Aside from taking the practical, and understandable, step of withdrawing to protect her mental health, Biles will undoubtedly draw on her faith to support her at this time.

She said: “I was taught that you can go to him [God] for anything and he’s the one that directs your life. [My mum] would always tell you if you don’t know, leave it up to God. Pray to him about it.”

As Biles steps out to shine a light on the value of wellbeing over achievement, many will not see a woman crippled by weakness, but someone carrying a strength so vast, it can only have come from God.

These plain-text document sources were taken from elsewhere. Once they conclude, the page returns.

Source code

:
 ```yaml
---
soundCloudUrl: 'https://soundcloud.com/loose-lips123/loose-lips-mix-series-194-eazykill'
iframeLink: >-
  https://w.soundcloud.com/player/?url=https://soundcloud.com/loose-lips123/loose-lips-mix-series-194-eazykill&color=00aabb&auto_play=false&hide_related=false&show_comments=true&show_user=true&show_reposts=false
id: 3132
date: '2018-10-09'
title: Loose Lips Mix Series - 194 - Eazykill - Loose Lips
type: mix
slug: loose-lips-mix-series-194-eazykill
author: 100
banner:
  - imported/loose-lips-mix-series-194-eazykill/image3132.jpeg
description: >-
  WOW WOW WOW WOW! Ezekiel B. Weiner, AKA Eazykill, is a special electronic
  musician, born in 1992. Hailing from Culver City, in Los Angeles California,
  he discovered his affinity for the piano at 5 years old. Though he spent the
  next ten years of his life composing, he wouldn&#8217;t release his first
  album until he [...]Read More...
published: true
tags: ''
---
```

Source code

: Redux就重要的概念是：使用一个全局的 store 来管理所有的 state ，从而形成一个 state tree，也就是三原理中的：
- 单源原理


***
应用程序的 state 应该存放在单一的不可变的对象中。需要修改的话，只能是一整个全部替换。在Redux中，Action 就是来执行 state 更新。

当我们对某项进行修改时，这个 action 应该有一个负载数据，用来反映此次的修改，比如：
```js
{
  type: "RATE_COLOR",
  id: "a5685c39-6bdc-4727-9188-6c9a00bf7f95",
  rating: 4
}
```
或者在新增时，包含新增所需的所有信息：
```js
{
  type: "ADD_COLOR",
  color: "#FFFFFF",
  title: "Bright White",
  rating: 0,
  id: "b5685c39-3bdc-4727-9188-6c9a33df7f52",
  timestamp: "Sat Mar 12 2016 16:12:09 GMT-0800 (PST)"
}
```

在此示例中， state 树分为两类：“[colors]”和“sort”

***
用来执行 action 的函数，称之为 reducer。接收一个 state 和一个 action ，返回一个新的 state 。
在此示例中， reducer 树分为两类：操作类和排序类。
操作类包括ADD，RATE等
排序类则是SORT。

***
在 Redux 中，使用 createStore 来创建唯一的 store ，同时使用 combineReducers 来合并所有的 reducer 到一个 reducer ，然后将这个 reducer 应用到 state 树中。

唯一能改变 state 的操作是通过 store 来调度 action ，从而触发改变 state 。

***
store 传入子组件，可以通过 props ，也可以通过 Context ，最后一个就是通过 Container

Further, Biles is a victim of sexual abuse at the hands of Larry Nassar. So in what universe is it okay for Nagy to use the pages of The Bryan Times to attack the character and mental health of a young woman, regardless of whether she’s a public figure? Never mind the fact that Biles’ aunt died during the Olympics.

Video Link

Here’s what Luke Nagy needs to do: apologize. And The Bryan Times needs to print his apology. Further, Cullis and Osburn need to stop printing whatever Nagy writes without, at the very least, some sort of editorial control. (I assume Cullis and Osborn do not agree with what Nagy has written about Biles and transgender people.) I know he writes a column for the weekly church page — a sermonette for Christianettes — but, make no mistake about it, Nagy is editorializing. Nagy asked if parents with sports-playing children will “heed” his “sermon”? He replied, ” maybe, but I doubt it.” The same can be said for Nagy apologizing. He speaks for God, and there’s no going back when you speak for the Big Man. Rare is the preacher who admits he is wrong and makes restitution. I did, but I’m an atheist — one who lives a meaningless, purposeless life, engages in deviant sex (WHAT? says my wife 🙂 ), and eats barbequed fetuses for dinner. My actions don’t count. I’m a hellbound child of Satan. Nagy’s behavior, however, “matters.” And I hope Christians and atheists alike are paying attention to his words. Does Nagy reflect what Jesus and Christianity are really about? Will a local cleric dare to come out of his or her study and say “no!” and call Nagy to account? We shall see.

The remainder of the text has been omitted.